À la différence des professionnels ayant un parcours issu du trading qui ont une très bonne idée des impacts que peuvent avoir les flux sur le marché, nous venons du secteur académique avec une activité qui s’appuie sur des recherches publiées. Nous les analysons afin de savoir si elles pourraient potentiellement être adaptées au marché, en testant leur mise en pratique. L’idée n’est pas d’ajouter un signal équivalent à ce que nous possédons déjà, mais d’amener une valeur ajoutée. Nous stockons beaucoup d’informations (prix passés, données de bilan, etc.), par conséquent il est très simple et rapide d’ajouter une source ou un signal lorsque ce dernier a été testé.

"On ne prétend pas qu’il est simple de battre les marchés

Comment votre activité se distingue de la gestion indicielle ?

Contrairement à la gestion indicielle qui a pour postulat que les prix reflètent immédiatement les informations disponibles sur le marché, nous estimons que l’information est intégrée dans les prix, mais pas de manière immédiate car les investisseurs ne sont pas toujours rationnels. Selon moi, les investisseurs ont tendance à surréagir ou sous-réagir à certaines informations. Ces comportements créent des opportunités de profit générés par l’utilisation systématique de nombreuses informations. En conséquence, ces deux modes de gestion sont diamétralement opposés. On ne prétend pas qu’il est simple de battre les marchés, mais il y a tout de même des comportements récurrents de la part des investisseurs qui entraînent des distorsions de prix qui sont exploitables.

Comment faites-vous pour implémenter les biais comportementaux dans vos solutions ?

Lorsque nous analysons le marché, il est essentiel de comprendre les éléments ayant été à l’origine de la performance, et les types d’informations qui peuvent permettre de battre l’indice. Par exemple, le marché connaît des effets momentum.  Les titres ayant surperformé par le passé continuent à surperformer dans les mois qui suivent et inversement pour les sociétés qui ont sous-performé. Ce type de stratégie génère des profits car les investisseurs ont tendance à extrapoler les prix futurs à partir des prix passés. De plus il n’est pas rare que des investisseurs réagissent avec un certain retard aux informations financières. Par conséquent, l’information financière ne se répand que de manière graduelle dans le prix. Ce sont ces types de biais comportementaux que nous cherchons à exploiter de manière systématique.

Votre stratégie doit-elle être utilisée en coeur de portefeuille ou à titre de diversification ?

Notre philosophie consiste à n’avoir que des portefeuilles diversifiés. Nos objectifs de rentabilité se concentrent entre 5 % et 7 %, avec une volonté de décorrélation par rapport aux marchés d’actions et d’obligations. Malgré les difficultés que rencontrent les marchés actions, cela permet à des fonds tels que le fonds long short « Oyster Equity Premia » d’être légèrement positif.

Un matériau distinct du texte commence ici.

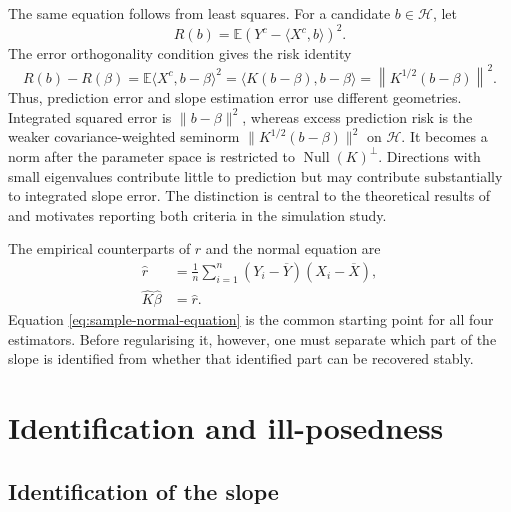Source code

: The same equation follows from least squares. For a candidate $b\in\mathcal H$, let
\begin{equation}
    R(b)=\mathbb E\left(Y^c-\langle X^c,b\rangle\right)^2.
    \label{eq:population-risk}
\end{equation}
The error orthogonality condition gives the risk identity
\begin{equation}
    R(b)-R(\beta)
    =\mathbb E\langle X^c,b-\beta\rangle^2
    =\langle K(b-\beta),b-\beta\rangle
    =\left\|K^{1/2}(b-\beta)\right\|^2.
    \label{eq:prediction-risk-identity}
\end{equation}
Thus, prediction error and slope estimation error use different geometries. Integrated squared error is $\|b-\beta\|^2$, whereas excess prediction risk is the weaker covariance-weighted seminorm $\|K^{1/2}(b-\beta)\|^2$ on $\mathcal H$. It becomes a norm after the parameter space is restricted to $\operatorname{Null}(K)^\perp$. Directions with small eigenvalues contribute little to prediction but may contribute substantially to integrated slope error. The distinction is central to the theoretical results of \textcite{cai_hall_2006} and motivates reporting both criteria in the simulation study.

The empirical counterparts of $r$ and the normal equation are
\begin{align}
    \widehat r
    &=\frac1n\sum_{i=1}^{n}(Y_i-\overline Y)(X_i-\overline X),
    \label{eq:sample-cross-covariance}\\
    \widehat K\widehat\beta
    &=\widehat r.
    \label{eq:sample-normal-equation}
\end{align}
Equation \eqref{eq:sample-normal-equation} is the common starting point for all four estimators. Before regularising it, however, one must separate which part of the slope is identified from whether that identified part can be recovered stably.

\section{Identification and ill-posedness}
\label{sec:identification-illposedness}

\subsection{Identification of the slope}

Crypto-monnaies : sujet d’avenir ou simple tendance ?

Les crypto-monnaies présentent un intérêt limité pour la construction de portefeuilles diversifiés. En effet, les crypto-monnaies ont tendance à baisser en même temps que les actions. Elles restent donc - pour le moment - des instruments de spéculation, encore trop liées à des actifs risqués. Néanmoins, iol est légitime de penser qu’à moyen terme, ces technologies (blockchain) seront source de changements notables.

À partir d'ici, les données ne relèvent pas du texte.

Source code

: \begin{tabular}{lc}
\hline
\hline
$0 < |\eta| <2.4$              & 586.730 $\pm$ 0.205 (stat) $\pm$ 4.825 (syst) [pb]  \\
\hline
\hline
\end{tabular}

Un message pour le marché ?

Désormais, les investisseurs doivent adopter une logique tournée vers le long-terme, notamment concernant l’allocation d’actifs. Depuis 2008, les investisseurs travaillant avec une vision moyen ou long terme sont peu nombreux sur le marché. Par ailleurs, une évolution de la gestion doit être anticipée. En effet, les obligations d’État, qui servaient pendant longtemps de parachutes avant que les taux n’atteignent un niveau aussi bas, ne permettent plus aux gérants possédant des portefeuilles équilibrés (50% actions – 50% obligations) de protéger leur capital lors des difficultés du marché. Il devient nécessaire de se tourner vers des solutions innovantes.